What the task requires:
Given the listing below, write out exactly the lines starting with the line that has "There is an" and going on through the line that has "- CartController", both kept.

---------- Provided information

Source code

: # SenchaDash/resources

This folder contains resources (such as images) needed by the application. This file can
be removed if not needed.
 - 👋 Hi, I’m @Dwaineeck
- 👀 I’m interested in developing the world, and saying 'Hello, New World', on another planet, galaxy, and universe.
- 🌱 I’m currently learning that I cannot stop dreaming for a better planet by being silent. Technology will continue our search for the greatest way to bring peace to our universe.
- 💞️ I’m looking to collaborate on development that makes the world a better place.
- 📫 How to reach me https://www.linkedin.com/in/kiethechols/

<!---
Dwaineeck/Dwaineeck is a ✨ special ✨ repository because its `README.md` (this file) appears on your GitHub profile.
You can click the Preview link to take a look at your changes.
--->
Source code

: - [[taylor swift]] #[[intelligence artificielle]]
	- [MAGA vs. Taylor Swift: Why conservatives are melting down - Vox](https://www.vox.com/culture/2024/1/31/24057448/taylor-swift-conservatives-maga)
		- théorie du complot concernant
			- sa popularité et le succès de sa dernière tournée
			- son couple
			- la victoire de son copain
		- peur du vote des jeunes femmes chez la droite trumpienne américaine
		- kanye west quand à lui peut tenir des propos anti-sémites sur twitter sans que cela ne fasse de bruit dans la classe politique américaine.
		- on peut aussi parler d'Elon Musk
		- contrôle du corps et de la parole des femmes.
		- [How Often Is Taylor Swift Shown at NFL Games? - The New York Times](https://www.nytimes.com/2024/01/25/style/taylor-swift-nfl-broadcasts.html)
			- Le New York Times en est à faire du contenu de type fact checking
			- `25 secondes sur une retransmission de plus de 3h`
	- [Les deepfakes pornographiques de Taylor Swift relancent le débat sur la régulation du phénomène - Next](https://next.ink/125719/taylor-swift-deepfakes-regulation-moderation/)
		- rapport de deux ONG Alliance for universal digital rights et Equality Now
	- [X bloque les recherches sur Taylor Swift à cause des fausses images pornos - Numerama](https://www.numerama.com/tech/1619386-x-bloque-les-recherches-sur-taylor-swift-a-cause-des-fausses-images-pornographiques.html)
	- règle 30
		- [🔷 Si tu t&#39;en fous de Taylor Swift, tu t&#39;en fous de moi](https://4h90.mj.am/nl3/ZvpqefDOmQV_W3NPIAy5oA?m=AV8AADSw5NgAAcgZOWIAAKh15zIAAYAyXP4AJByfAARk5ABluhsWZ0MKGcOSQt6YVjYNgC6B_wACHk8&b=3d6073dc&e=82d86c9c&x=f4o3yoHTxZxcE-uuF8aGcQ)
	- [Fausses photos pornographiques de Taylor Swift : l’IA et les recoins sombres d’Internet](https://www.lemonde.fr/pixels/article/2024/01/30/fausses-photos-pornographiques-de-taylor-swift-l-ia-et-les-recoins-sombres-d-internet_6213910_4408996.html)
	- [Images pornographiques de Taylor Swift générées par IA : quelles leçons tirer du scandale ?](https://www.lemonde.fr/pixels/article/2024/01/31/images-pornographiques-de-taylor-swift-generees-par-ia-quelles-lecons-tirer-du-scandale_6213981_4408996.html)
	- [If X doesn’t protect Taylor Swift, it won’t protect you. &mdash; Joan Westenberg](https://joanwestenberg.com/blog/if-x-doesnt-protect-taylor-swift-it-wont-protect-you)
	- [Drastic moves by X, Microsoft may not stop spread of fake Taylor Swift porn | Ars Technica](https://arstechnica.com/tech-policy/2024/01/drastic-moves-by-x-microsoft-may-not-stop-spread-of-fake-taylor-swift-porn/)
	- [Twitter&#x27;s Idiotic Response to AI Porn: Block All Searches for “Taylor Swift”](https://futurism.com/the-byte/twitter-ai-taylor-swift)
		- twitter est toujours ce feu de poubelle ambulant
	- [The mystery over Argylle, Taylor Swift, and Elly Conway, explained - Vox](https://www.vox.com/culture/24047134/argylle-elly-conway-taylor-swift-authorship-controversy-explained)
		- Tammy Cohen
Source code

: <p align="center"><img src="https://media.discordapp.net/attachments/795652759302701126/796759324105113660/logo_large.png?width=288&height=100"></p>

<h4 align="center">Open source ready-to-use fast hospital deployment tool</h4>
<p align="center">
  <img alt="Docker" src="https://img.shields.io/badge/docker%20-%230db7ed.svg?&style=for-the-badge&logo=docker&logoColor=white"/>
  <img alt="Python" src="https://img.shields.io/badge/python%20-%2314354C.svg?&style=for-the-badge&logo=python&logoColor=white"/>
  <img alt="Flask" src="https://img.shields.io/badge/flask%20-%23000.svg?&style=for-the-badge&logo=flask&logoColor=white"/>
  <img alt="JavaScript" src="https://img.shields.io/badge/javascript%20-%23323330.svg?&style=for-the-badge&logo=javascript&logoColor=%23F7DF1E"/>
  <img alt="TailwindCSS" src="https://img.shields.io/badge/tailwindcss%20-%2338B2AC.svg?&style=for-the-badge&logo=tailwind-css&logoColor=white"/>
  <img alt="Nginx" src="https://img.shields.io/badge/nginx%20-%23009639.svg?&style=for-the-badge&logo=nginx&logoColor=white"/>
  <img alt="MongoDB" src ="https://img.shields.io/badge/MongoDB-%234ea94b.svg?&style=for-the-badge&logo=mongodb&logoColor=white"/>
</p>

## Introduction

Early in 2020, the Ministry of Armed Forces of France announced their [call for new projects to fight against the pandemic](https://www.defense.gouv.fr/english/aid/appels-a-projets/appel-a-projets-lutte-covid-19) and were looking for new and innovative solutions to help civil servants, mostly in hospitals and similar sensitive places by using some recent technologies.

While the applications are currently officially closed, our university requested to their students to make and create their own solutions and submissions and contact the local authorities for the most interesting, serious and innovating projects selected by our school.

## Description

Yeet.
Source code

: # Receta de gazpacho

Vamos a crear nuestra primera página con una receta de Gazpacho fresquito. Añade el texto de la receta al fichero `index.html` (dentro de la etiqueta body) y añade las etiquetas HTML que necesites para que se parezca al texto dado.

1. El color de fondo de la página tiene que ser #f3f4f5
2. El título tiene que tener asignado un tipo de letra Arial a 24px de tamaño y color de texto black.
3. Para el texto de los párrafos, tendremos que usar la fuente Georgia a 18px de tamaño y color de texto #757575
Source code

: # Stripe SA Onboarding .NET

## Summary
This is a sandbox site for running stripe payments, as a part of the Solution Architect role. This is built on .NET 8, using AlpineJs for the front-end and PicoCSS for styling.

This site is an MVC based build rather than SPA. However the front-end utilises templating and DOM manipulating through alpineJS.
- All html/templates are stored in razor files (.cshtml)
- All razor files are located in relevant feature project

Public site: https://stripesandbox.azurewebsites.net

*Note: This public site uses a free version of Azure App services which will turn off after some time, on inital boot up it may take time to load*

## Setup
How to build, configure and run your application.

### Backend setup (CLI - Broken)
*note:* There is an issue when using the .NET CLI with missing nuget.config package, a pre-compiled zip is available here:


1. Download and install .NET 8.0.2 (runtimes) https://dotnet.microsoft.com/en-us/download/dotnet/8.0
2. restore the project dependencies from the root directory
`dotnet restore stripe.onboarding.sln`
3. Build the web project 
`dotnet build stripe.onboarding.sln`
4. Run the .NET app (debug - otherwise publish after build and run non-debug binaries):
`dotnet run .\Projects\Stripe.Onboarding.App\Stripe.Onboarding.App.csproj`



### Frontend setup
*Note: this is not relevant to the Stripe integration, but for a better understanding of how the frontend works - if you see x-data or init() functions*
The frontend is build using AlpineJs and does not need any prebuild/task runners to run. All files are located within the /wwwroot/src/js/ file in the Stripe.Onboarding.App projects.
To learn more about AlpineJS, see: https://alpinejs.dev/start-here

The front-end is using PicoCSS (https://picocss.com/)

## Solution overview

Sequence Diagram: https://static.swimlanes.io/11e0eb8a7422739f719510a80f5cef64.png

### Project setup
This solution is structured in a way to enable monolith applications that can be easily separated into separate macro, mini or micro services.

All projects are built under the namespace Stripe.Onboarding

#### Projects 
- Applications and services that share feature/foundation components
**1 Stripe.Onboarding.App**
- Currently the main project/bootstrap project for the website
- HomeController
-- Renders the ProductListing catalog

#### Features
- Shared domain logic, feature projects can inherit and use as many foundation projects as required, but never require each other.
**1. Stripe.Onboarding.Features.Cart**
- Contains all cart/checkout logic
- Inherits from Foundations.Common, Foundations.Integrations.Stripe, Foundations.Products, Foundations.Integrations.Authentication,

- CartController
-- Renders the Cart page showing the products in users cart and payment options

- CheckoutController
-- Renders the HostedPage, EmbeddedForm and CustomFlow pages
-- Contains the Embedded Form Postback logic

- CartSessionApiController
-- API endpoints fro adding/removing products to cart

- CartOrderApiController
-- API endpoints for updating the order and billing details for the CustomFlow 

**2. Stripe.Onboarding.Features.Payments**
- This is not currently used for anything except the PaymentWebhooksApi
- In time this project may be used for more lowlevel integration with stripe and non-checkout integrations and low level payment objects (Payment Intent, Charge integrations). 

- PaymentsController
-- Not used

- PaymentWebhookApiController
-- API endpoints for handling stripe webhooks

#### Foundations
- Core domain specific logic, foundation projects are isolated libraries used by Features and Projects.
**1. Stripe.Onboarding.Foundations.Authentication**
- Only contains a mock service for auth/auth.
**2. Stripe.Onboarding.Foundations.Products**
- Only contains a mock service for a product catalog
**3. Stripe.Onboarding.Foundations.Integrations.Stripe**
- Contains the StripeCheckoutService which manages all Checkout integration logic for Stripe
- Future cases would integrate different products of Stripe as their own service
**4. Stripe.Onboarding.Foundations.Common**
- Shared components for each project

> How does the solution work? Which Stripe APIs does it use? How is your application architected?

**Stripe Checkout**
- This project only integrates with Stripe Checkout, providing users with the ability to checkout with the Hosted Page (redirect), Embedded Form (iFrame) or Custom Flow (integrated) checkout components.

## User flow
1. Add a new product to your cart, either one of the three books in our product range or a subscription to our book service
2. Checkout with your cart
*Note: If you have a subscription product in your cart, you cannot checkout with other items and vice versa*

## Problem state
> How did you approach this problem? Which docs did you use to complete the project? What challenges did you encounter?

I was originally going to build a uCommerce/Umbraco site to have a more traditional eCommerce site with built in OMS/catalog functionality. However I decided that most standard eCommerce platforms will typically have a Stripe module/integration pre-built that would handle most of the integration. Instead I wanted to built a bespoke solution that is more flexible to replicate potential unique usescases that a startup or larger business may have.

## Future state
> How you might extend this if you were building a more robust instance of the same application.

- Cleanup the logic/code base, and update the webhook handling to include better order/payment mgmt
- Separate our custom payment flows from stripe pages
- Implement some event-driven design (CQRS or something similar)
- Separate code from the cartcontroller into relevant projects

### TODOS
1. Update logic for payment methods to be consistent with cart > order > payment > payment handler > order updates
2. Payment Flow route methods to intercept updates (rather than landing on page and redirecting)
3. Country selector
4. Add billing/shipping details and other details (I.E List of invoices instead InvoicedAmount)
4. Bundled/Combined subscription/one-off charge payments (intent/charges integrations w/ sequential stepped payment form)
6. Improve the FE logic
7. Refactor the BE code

--------------------

Solved exercise:
*note:* There is an issue when using the .NET CLI with missing nuget.config package, a pre-compiled zip is available here:


1. Download and install .NET 8.0.2 (runtimes) https://dotnet.microsoft.com/en-us/download/dotnet/8.0
2. restore the project dependencies from the root directory
`dotnet restore stripe.onboarding.sln`
3. Build the web project 
`dotnet build stripe.onboarding.sln`
4. Run the .NET app (debug - otherwise publish after build and run non-debug binaries):
`dotnet run .\Projects\Stripe.Onboarding.App\Stripe.Onboarding.App.csproj`



### Frontend setup
*Note: this is not relevant to the Stripe integration, but for a better understanding of how the frontend works - if you see x-data or init() functions*
The frontend is build using AlpineJs and does not need any prebuild/task runners to run. All files are located within the /wwwroot/src/js/ file in the Stripe.Onboarding.App projects.
To learn more about AlpineJS, see: https://alpinejs.dev/start-here

The front-end is using PicoCSS (https://picocss.com/)

## Solution overview

Sequence Diagram: https://static.swimlanes.io/11e0eb8a7422739f719510a80f5cef64.png

### Project setup
This solution is structured in a way to enable monolith applications that can be easily separated into separate macro, mini or micro services.

All projects are built under the namespace Stripe.Onboarding

#### Projects 
- Applications and services that share feature/foundation components
**1 Stripe.Onboarding.App**
- Currently the main project/bootstrap project for the website
- HomeController
-- Renders the ProductListing catalog

#### Features
- Shared domain logic, feature projects can inherit and use as many foundation projects as required, but never require each other.
**1. Stripe.Onboarding.Features.Cart**
- Contains all cart/checkout logic
- Inherits from Foundations.Common, Foundations.Integrations.Stripe, Foundations.Products, Foundations.Integrations.Authentication,

- CartController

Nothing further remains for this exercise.